- _INSTRUCTIONS TO FOLLOW_:
From the line with "Unfortunately, we don't" through the line with "<!-- 3. The restaurant", repeat the entries verbatim, both end lines included, and add nothing.

(Saved data entries)
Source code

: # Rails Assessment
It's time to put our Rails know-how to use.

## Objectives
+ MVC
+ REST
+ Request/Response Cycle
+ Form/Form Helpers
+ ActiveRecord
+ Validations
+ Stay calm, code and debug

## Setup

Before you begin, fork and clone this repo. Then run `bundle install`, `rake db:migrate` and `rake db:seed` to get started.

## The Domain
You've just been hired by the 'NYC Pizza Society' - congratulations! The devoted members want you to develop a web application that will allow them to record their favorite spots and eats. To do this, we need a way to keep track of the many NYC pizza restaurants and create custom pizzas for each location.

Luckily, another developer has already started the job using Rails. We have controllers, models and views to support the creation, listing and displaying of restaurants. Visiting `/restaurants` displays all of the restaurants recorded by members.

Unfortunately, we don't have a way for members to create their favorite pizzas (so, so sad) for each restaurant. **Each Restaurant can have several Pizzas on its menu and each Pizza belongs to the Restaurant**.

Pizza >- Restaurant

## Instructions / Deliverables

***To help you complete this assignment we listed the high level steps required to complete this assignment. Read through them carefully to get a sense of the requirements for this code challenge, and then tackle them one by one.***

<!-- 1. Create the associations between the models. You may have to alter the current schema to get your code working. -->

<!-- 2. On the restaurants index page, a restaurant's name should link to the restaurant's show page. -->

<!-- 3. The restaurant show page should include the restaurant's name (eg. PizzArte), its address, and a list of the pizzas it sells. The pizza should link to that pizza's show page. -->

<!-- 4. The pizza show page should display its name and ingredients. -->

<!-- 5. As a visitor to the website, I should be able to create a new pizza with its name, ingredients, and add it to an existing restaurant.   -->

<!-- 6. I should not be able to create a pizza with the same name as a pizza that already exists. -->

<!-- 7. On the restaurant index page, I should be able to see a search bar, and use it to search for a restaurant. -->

==

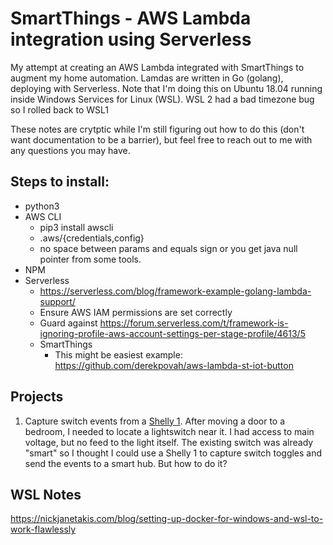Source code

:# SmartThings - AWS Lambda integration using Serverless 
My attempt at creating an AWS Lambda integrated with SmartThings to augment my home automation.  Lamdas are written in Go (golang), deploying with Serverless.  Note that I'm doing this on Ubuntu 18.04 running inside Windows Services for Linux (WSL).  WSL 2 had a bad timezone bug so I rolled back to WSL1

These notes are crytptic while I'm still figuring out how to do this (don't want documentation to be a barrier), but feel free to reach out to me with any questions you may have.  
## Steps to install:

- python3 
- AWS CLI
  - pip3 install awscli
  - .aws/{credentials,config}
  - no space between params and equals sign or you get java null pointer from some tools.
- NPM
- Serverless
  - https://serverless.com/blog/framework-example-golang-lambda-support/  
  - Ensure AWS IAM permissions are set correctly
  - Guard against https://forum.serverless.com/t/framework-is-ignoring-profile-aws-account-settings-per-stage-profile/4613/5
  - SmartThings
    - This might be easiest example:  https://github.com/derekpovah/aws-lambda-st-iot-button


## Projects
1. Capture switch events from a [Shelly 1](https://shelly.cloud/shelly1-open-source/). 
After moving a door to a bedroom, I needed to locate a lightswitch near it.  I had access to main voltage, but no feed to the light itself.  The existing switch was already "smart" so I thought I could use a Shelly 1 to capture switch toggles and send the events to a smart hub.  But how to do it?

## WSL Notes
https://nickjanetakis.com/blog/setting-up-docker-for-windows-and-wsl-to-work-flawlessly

- _EXERCISE RESULT_:
Unfortunately, we don't have a way for members to create their favorite pizzas (so, so sad) for each restaurant. **Each Restaurant can have several Pizzas on its menu and each Pizza belongs to the Restaurant**.

Pizza >- Restaurant

## Instructions / Deliverables

***To help you complete this assignment we listed the high level steps required to complete this assignment. Read through them carefully to get a sense of the requirements for this code challenge, and then tackle them one by one.***

<!-- 1. Create the associations between the models. You may have to alter the current schema to get your code working. -->

<!-- 2. On the restaurants index page, a restaurant's name should link to the restaurant's show page. -->

<!-- 3. The restaurant show page should include the restaurant's name (eg. PizzArte), its address, and a list of the pizzas it sells. The pizza should link to that pizza's show page. -->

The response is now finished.